Plain-text document sources
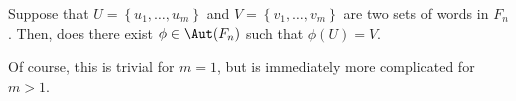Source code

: \documentclass[12pt]{article}
\begin{document}
\begin{problem}\label{prob:Automorphisms_on_sets_of_n_words}
    Suppose that $U = \left\{u_1, \ldots, u_m\right\}$ and $V = \left\{v_1, \ldots, v_m\right\}$ are two sets of words in $F_n$. Then, does there exist $\phi \in \Aut(F_n)$ such that $\phi(U) = V$.
\end{problem}

Of course, this is trivial for $m = 1$, but is immediately more complicated for $m > 1$.

%
%
%
%
\end{document}
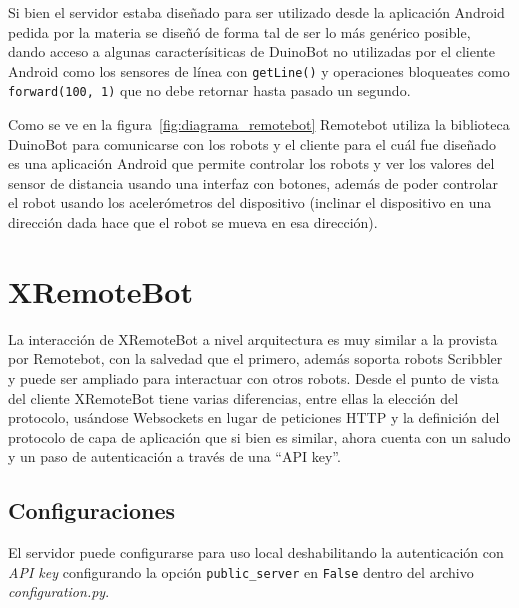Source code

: Si bien el servidor estaba diseñado para ser utilizado desde la
aplicación Android pedida por la materia
se diseñó de forma tal de ser lo más genérico posible, dando acceso
a algunas caracterísiticas de DuinoBot no utilizadas por el cliente
Android como los sensores de línea con \texttt{getLine()} y operaciones
bloqueates como \texttt{forward(100, 1)} que no debe retornar
hasta pasado un segundo.

Como se ve en la figura~\ref{fig:diagrama_remotebot} Remotebot utiliza la
biblioteca DuinoBot para comunicarse con los robots y el cliente para el cuál
fue diseñado es una aplicación Android que permite controlar los robots
y ver los valores del sensor de distancia usando una interfaz con botones,
además de poder controlar el robot usando los acelerómetros del dispositivo
(inclinar el dispositivo en una dirección dada hace que el robot se mueva
en esa dirección).

\section{XRemoteBot}\label{sec:xremotebot}

La interacción de XRemoteBot a nivel arquitectura es muy similar a la provista por Remotebot,
con la salvedad que el primero, además soporta robots Scribbler y puede ser
ampliado para interactuar con otros robots. Desde el punto de vista del cliente
XRemoteBot tiene varias diferencias, entre ellas la elección del protocolo,
usándose Websockets en lugar de peticiones HTTP y la definición del protocolo
de capa de aplicación que si bien es similar, ahora cuenta con un saludo y
un paso de autenticación a través de una ``API key''.



\subsection{Configuraciones}

El servidor puede configurarse para uso local deshabilitando la
autenticación con \textit{API key} configurando la opción
\texttt{public\_server} en \texttt{False} dentro del archivo
\textit{configuration.py}.

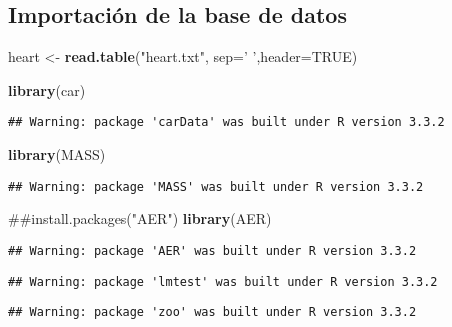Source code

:\documentclass[]{article}
\newenvironment{Shaded}{\begin{snugshade}}{\end{snugshade}}
\newcommand{\KeywordTok}[1]{\textcolor[rgb]{0.13,0.29,0.53}{\textbf{#1}}}
\newcommand{\DataTypeTok}[1]{\textcolor[rgb]{0.13,0.29,0.53}{#1}}
\newcommand{\StringTok}[1]{\textcolor[rgb]{0.31,0.60,0.02}{#1}}
\newcommand{\OtherTok}[1]{\textcolor[rgb]{0.56,0.35,0.01}{#1}}
\newcommand{\NormalTok}[1]{#1}
\begin{document}
\subsection{Importación de la base de
datos}\label{importacion-de-la-base-de-datos}

\begin{Shaded}
\begin{Highlighting}[]
\NormalTok{heart <-}\StringTok{ }\KeywordTok{read.table}\NormalTok{(}\StringTok{"heart.txt"}\NormalTok{, }\DataTypeTok{sep=}\StringTok{' '}\NormalTok{,}\DataTypeTok{header=}\OtherTok{TRUE}\NormalTok{)}
\end{Highlighting}
\end{Shaded}

\begin{Shaded}
\begin{Highlighting}[]
\KeywordTok{library}\NormalTok{(car)}
\end{Highlighting}
\end{Shaded}

\begin{verbatim}
## Warning: package 'carData' was built under R version 3.3.2
\end{verbatim}

\begin{Shaded}
\begin{Highlighting}[]
\KeywordTok{library}\NormalTok{(MASS)}
\end{Highlighting}
\end{Shaded}

\begin{verbatim}
## Warning: package 'MASS' was built under R version 3.3.2
\end{verbatim}

\begin{Shaded}
\begin{Highlighting}[]
\NormalTok{##install.packages("AER")}
\KeywordTok{library}\NormalTok{(AER)}
\end{Highlighting}
\end{Shaded}

\begin{verbatim}
## Warning: package 'AER' was built under R version 3.3.2
\end{verbatim}

\begin{verbatim}
## Warning: package 'lmtest' was built under R version 3.3.2
\end{verbatim}

\begin{verbatim}
## Warning: package 'zoo' was built under R version 3.3.2
\end{verbatim}
\end{document}
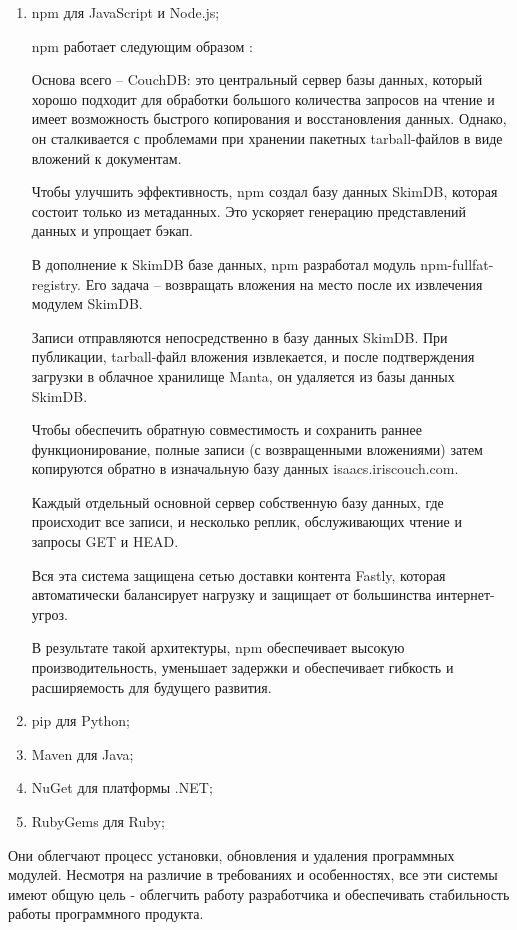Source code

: \begin{enumerate}
\item npm \cite{packages:npm} для JavaScript и Node.js;

npm работает следующим образом \cite{arch:npm_moment}:

Основа всего -- CouchDB: это центральный сервер базы данных, который хорошо подходит для обработки большого количества запросов на чтение и имеет возможность быстрого копирования и восстановления данных. Однако, он сталкивается с проблемами при хранении пакетных tarball-файлов в виде вложений к документам.

Чтобы улучшить эффективность, npm создал базу данных SkimDB, которая состоит только из метаданных. Это ускоряет генерацию представлений данных и упрощает бэкап.

В дополнение к SkimDB базе данных, npm разработал модуль npm-fullfat-registry. Его задача -- возвращать вложения на место после их извлечения модулем SkimDB.

Записи отправляются непосредственно в базу данных SkimDB. При публикации, tarball-файл вложения извлекается, и после подтверждения загрузки в облачное хранилище Manta, он удаляется из базы данных SkimDB.

Чтобы обеспечить обратную совместимость и сохранить раннее функционирование, полные записи (с возвращенными вложениями) затем копируются обратно в изначальную базу данных isaacs.iriscouch.com.

Каждый отдельный основной сервер собственную базу данных, где происходит все записи, и несколько реплик, обслуживающих чтение и запросы GET и HEAD.

Вся эта система защищена сетью доставки контента Fastly, которая автоматически балансирует нагрузку и защищает от большинства интернет-угроз.

В результате такой архитектуры, npm обеспечивает высокую производительность, уменьшает задержки и обеспечивает гибкость и расширяемость для будущего развития.

\item pip \cite{packages:pip} для Python;
\item Maven \cite{packages:maven} для Java;
\item NuGet \cite{packages:nuget} для платформы .NET;
\item RubyGems \cite{packages:rubygems} для Ruby;
\end{enumerate}

Они облегчают процесс установки, обновления и удаления программных модулей. Несмотря на различие в требованиях и особенностях, все эти системы имеют общую цель - облегчить работу разработчика и обеспечивать стабильность работы программного продукта.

- _Exercise goal_
All that should be returned is the run of lines from the start of the entries above to the line bearing "hasta pasado un segundo.", each exact, with pictures omitted.

- _Solution to this exercise_
Source code

: \documentclass[12pt]{article}
\begin{document}
\begin{problem}\label{prob:Automorphisms_on_sets_of_n_words}
    Suppose that $U = \left\{u_1, \ldots, u_m\right\}$ and $V = \left\{v_1, \ldots, v_m\right\}$ are two sets of words in $F_n$. Then, does there exist $\phi \in \Aut(F_n)$ such that $\phi(U) = V$.
\end{problem}

Of course, this is trivial for $m = 1$, but is immediately more complicated for $m > 1$.

%
%
%
%
\end{document}
Source code

: Si bien el servidor estaba diseñado para ser utilizado desde la
aplicación Android pedida por la materia
se diseñó de forma tal de ser lo más genérico posible, dando acceso
a algunas caracterísiticas de DuinoBot no utilizadas por el cliente
Android como los sensores de línea con \texttt{getLine()} y operaciones
bloqueates como \texttt{forward(100, 1)} que no debe retornar
hasta pasado un segundo.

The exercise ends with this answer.